Segment Start: MATERIAL TO PROCESS

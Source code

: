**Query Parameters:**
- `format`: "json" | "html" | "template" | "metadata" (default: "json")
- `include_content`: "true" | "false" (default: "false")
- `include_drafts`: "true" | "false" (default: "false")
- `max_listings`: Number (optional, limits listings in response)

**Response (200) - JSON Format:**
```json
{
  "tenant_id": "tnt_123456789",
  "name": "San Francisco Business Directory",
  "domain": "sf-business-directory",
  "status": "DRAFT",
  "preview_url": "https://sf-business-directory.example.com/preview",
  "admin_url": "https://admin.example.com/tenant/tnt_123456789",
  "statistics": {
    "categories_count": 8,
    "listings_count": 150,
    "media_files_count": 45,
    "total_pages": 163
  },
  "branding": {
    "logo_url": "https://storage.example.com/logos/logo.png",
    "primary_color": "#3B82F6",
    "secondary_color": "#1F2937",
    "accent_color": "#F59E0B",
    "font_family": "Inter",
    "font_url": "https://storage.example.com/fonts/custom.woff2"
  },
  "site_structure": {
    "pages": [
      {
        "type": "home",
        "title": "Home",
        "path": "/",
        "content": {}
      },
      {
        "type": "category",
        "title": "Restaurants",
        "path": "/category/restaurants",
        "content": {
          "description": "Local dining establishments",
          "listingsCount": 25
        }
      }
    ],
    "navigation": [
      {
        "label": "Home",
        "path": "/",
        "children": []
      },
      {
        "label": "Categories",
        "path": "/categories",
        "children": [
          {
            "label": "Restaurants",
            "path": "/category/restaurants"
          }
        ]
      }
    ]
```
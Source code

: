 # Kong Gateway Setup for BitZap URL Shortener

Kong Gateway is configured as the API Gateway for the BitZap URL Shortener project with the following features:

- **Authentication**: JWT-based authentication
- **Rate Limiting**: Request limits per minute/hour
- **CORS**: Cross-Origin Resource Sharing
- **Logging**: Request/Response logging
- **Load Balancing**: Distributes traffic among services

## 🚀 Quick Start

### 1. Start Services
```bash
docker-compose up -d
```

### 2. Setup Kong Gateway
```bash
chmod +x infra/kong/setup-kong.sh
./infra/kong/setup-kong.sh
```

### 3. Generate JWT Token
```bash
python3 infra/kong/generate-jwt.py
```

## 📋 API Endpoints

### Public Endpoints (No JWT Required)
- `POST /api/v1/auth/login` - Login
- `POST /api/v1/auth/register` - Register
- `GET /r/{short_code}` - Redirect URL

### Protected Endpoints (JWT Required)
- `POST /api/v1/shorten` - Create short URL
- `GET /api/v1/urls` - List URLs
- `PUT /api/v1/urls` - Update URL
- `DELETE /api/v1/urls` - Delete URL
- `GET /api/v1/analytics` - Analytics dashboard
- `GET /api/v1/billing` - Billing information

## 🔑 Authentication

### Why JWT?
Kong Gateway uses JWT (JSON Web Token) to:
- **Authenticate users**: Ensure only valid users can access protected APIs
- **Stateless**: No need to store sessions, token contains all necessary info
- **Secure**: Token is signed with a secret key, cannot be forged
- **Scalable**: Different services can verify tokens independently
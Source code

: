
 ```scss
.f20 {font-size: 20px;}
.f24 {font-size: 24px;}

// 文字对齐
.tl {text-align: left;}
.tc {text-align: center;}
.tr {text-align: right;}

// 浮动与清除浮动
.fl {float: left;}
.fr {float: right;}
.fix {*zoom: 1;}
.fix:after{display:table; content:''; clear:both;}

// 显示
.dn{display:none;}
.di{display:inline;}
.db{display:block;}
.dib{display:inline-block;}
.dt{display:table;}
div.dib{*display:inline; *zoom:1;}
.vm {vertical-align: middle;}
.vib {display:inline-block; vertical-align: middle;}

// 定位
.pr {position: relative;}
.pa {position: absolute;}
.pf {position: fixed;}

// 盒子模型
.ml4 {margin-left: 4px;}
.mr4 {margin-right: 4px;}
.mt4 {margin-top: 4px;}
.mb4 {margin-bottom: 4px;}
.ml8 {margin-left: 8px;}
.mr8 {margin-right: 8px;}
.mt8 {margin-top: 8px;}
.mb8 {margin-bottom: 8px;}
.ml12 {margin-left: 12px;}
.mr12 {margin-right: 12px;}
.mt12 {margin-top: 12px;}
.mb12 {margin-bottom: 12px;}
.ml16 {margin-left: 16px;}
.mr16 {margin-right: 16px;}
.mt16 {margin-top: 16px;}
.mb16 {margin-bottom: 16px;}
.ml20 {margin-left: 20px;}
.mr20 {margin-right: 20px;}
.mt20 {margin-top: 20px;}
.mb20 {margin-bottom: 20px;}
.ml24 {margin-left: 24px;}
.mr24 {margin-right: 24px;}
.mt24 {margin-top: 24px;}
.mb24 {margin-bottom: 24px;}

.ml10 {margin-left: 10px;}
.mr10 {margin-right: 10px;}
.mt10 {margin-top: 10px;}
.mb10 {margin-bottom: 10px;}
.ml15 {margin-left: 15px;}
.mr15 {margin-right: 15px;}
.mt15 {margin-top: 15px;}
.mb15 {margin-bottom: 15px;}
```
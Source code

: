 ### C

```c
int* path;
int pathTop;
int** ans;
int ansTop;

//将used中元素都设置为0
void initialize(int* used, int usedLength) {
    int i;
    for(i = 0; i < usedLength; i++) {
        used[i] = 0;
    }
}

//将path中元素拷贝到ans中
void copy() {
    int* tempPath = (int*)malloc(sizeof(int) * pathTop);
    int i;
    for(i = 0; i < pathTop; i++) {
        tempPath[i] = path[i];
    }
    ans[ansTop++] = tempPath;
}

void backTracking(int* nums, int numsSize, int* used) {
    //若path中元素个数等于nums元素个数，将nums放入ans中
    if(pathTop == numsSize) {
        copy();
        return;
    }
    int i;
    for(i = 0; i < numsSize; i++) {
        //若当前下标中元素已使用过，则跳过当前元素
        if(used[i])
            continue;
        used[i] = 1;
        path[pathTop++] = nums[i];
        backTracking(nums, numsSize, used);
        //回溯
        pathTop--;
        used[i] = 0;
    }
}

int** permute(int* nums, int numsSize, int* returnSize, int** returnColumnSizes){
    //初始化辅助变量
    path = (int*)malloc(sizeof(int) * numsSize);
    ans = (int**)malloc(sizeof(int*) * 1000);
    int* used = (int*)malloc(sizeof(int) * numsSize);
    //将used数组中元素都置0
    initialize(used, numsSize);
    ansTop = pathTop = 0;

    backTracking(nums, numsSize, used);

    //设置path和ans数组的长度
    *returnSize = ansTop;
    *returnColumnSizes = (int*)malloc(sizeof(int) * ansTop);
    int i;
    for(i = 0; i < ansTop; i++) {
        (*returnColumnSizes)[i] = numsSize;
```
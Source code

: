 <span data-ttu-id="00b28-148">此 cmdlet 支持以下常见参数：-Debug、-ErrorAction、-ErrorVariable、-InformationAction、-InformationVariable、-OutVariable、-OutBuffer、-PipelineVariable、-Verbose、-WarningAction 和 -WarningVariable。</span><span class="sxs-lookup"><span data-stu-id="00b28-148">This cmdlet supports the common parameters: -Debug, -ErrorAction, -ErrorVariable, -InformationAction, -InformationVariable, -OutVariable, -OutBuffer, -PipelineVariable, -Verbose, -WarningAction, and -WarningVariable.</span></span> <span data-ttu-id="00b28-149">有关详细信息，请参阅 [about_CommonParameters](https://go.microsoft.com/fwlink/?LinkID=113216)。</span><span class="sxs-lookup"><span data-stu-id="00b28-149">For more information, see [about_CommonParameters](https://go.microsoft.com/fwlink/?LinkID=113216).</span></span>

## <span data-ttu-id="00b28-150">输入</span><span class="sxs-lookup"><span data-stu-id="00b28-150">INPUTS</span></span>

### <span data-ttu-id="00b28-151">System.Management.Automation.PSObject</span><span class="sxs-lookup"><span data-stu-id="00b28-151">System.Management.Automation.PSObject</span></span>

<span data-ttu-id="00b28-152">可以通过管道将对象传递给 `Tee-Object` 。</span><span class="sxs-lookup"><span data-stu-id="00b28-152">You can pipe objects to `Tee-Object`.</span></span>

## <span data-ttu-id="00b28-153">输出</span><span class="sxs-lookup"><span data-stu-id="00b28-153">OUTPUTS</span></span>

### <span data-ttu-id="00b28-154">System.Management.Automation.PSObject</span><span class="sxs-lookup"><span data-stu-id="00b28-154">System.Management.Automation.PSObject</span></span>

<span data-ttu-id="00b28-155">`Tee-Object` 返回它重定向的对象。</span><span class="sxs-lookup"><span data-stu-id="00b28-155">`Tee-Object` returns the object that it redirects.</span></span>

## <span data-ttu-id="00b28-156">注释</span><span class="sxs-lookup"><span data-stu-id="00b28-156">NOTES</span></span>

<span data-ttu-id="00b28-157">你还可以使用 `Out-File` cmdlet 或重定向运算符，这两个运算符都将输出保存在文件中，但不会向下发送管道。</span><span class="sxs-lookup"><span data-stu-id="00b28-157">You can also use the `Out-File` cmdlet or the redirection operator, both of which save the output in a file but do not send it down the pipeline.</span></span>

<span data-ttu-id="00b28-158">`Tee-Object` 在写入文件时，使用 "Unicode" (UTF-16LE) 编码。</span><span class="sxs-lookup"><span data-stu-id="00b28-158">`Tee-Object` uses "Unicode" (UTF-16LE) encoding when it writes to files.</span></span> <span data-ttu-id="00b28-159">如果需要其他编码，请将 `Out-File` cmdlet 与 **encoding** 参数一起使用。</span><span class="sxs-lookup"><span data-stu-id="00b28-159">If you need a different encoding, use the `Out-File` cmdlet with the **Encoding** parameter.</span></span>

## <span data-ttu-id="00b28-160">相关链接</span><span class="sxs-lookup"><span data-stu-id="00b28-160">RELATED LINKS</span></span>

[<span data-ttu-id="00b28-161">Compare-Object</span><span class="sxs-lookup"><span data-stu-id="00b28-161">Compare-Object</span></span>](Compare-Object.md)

Segment End: MATERIAL TO PROCESS

- PROBLEM DETAILS -
Start at the first line of the material. Reproduce every line exactly, ending with the line that holds "listings in response)".

- SOLUTION BELOW -
Source code

:**Query Parameters:**
- `format`: "json" | "html" | "template" | "metadata" (default: "json")
- `include_content`: "true" | "false" (default: "false")
- `include_drafts`: "true" | "false" (default: "false")
- `max_listings`: Number (optional, limits listings in response)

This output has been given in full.